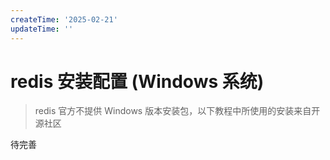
 ```yaml
---
createTime: '2025-02-21'
updateTime: ''
---
```


# redis 安装配置 (Windows 系统)

> redis 官方不提供 Windows 版本安装包，以下教程中所使用的安装来自开源社区

待完善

________________________________________

In the material above, find every line with the word "Windows" and show it.

# redis 安装配置 (Windows 系统)
> redis 官方不提供 Windows 版本安装包，以下教程中所使用的安装来自开源社区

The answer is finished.